Ce texte, signé Louis Bunuel, paru la première fois, sous la rubrique Cinématographe en 1927 dans n°10 de feuilles volantes, supplément à la revue Cahiers d'art créée par le critique Christian Zervos.
A ma connaissance seule la partie consacrée à Keaton a fait l'objet d'une republication dans Premier Plan n°31 (1964), numéro consacré à l'auteur de Sherlock Junior.

Quand la chair succombe (par Victor Flemming).
— La technique est une qualité nécessaire pour un film, comme pour toute autre œuvre d'art, voire pour un produit industriel. Il ne faut pas toutefois, croire que cette qualité détermine l'excellence d'un film. Il est des qualités dans un film, qui peuvent intéresser davantage que la technique. Il faut se dire que le spectateur ne perd jamais son temps à analyser les moyens techniques d'un film ; le plus souvent il ne demande au film que de lui procurer des émotions. Mais il ne faudrait pas confondre l' « émotion » avec la « sensiblerie ». Dépourvu d'émotion authentique, le film de V. Flemming est, somme toute, un film contrefait. De technique excellente, ce film partage avec beaucoup d'autres films le privilège de s'adresser à nos glandes lacrymogènes beaucoup plus qu'à notre sensibilité. On entendait tomber les larmes sur le parquet de la salle. Tout le monde se découvrait un fond pleurnichard devant le spectacle : Quand la chair succombe.
Pourquoi ne prend-on pas l'habitude de soumettre les films, avant leur projection devant le public, à une analyse microscopique très minutieuse ? Ce devrait être l'instrument le plus indiqué pour l'examen des films. Si l'on en avait usé ainsi, on aurait sûrement découvert que le cinédrame de Flemming était saturé de germes mélodramatiques, entièrement infesté de typhus sentimental mélangé de bacilles romantiques et naturalistes.
Il nous semblait cependant que notre époque et son cinéma s'étaient totalement débarrassés d'une épidémie si périmée. Mais il faut aller au poison par le poison et au film par le film.

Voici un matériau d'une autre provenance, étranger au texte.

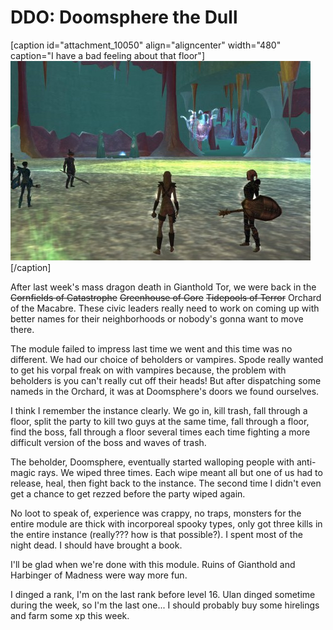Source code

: # DDO: Doomsphere the Dull

[caption id="attachment\_10050" align="aligncenter" width="480" caption="I have a bad feeling about that floor"][![](../uploads/2012/01/dndclient-2012-01-29-22-54-24-25-480x319.jpg "Doomsphere v1.0")](../uploads/2012/01/dndclient-2012-01-29-22-54-24-25.jpg)[/caption]

After last week's mass dragon death in Gianthold Tor, we were back in the ~~Cornfields of Catastrophe~~ ~~Greenhouse of Gore~~ ~~Tidepools of Terror~~ Orchard of the Macabre. These civic leaders really need to work on coming up with better names for their neighborhoods or nobody's gonna want to move there.

The module failed to impress last time we went and this time was no different. We had our choice of beholders or vampires. Spode really wanted to get his vorpal freak on with vampires because, the problem with beholders is you can't really cut off their heads! But after dispatching some nameds in the Orchard, it was at Doomsphere's doors we found ourselves.

I think I remember the instance clearly. We go in, kill trash, fall through a floor, split the party to kill two guys at the same time, fall through a floor, find the boss, fall through a floor several times each time fighting a more difficult version of the boss and waves of trash.

The beholder, Doomsphere, eventually started walloping people with anti-magic rays. We wiped three times. Each wipe meant all but one of us had to release, heal, then fight back to the instance. The second time I didn't even get a chance to get rezzed before the party wiped again.

No loot to speak of, experience was crappy, no traps, monsters for the entire module are thick with incorporeal spooky types, only got three kills in the entire instance (really??? how is that possible?). I spent most of the night dead. I should have brought a book.

I'll be glad when we're done with this module. Ruins of Gianthold and Harbinger of Madness were way more fun.

I dinged a rank, I'm on the last rank before level 16. Ulan dinged sometime during the week, so I'm the last one... I should probably buy some hirelings and farm some xp this week.
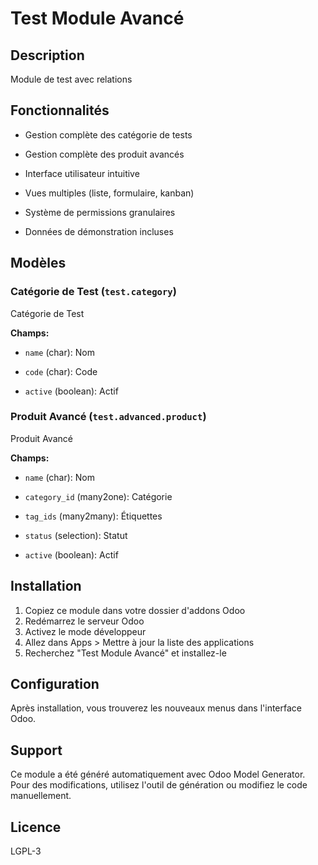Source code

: # Test Module Avancé

## Description

Module de test avec relations

## Fonctionnalités


- Gestion complète des catégorie de tests

- Gestion complète des produit avancés

- Interface utilisateur intuitive

- Vues multiples (liste, formulaire, kanban)

- Système de permissions granulaires

- Données de démonstration incluses


## Modèles


### Catégorie de Test (`test.category`)

Catégorie de Test

**Champs:**

- `name` (char): Nom

- `code` (char): Code

- `active` (boolean): Actif



### Produit Avancé (`test.advanced.product`)

Produit Avancé

**Champs:**

- `name` (char): Nom

- `category_id` (many2one): Catégorie

- `tag_ids` (many2many): Étiquettes

- `status` (selection): Statut

- `active` (boolean): Actif




## Installation

1. Copiez ce module dans votre dossier d'addons Odoo
2. Redémarrez le serveur Odoo
3. Activez le mode développeur
4. Allez dans Apps > Mettre à jour la liste des applications
5. Recherchez "Test Module Avancé" et installez-le

## Configuration

Après installation, vous trouverez les nouveaux menus dans l'interface Odoo.

## Support

Ce module a été généré automatiquement avec Odoo Model Generator.
Pour des modifications, utilisez l'outil de génération ou modifiez le code manuellement.

## Licence

LGPL-3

Sportif par amour (par Buster Keaton).
— Voici Buster Keaton, avec son dernier et admirable film : Sportif par amour. Aseptie. Désinfection. Libérés de la tradition, nos regards se regaillardirent dans le monde juvénile et tempéré de Buster, grand spécialiste contre toute infection sentimentale. Le film était beau comme une salle de bains : d'une vitalité d'Hispano. Buster ne cherchera jamais à nous faire pleurer, parce qu'il sait que les larmes faciles sont périmées. Il n'est pas, toutefois, le clown qui nous fera rire à gorge déployée. Pas un instant nous ne nous arrêterons de sourire, non de lui, mais de nous-mêmes, du sourire de la santé et de la force olympique.
Nous opposerons toujours en cinéma, l'expression monocorde d'un Keaton à l'infinitésimale d'un Jannings. Les cinéastes abusent de ce dernier, multipliant par N la plus légère contraction de ses muscles faciaux. La douleur chez Jannings est un prisme aux cent visages. C'est pourquoi il est capable d'agir sur un grand plan de 50 mètres, et si on lui en demande « encore plus », il arrivera à nous démontrer que rien qu'avec son visage on peut faire tout un film qui devrait s'intituler : « L'expression de Jannings ou les combinaisons de M rides, prises n à n. »
Chez Buster Keaton l'expression est aussi modeste que celle d'une bouteille, par exempte : quoique, à travers la piste ronde et claire de ses pupilles pirouette son âme aseptique. Mais la bouteille et le visage de Buster ont des points de vue infinis.
Ce sont des roues, qui doivent accomplir leur mission dans l'engrenage rythmique et architectonique du film. Le montage — clé d'or du film — est ce qui combine, commente et unifie tous ces éléments. Peut-on atteindre plus de vertu cinégraphique ? On a voulu croire à l'infériorité de Buster l' « antivirtuose » par comparaison avec Chaplin, en faire comme un désavantage pour le premier, quelque chose comme un stigmate, alors que nous autres nous tenons pour une vertu que Keaton arrive au comique par une harmonie directe avec les ustensiles, les situations et les autres moyens de réalisation. Keaton est chargé d'humanité : mais en outre d'une récente et incréée humanité, d'une humanité à la mode, si l'on veut.
On parle beaucoup de la technique des films comme Metropolis, Napoléon... Jamais l'on ne parle de celle de films comme Sportif par amour, et c'est que celle-ci est si indissolublement mêlée aux autres éléments qu'on ne s'en rend même pas compte, de même qu'en vivant dans une maison, nous ne nous rendons plus compte du calcul de résistance des matériaux qui la composent. Les super-films doivent servir pour donner des leçons aux techniciens : ceux de Keaton pour donner des leçons à la réalité même, avec ou sans la technique de la réalité.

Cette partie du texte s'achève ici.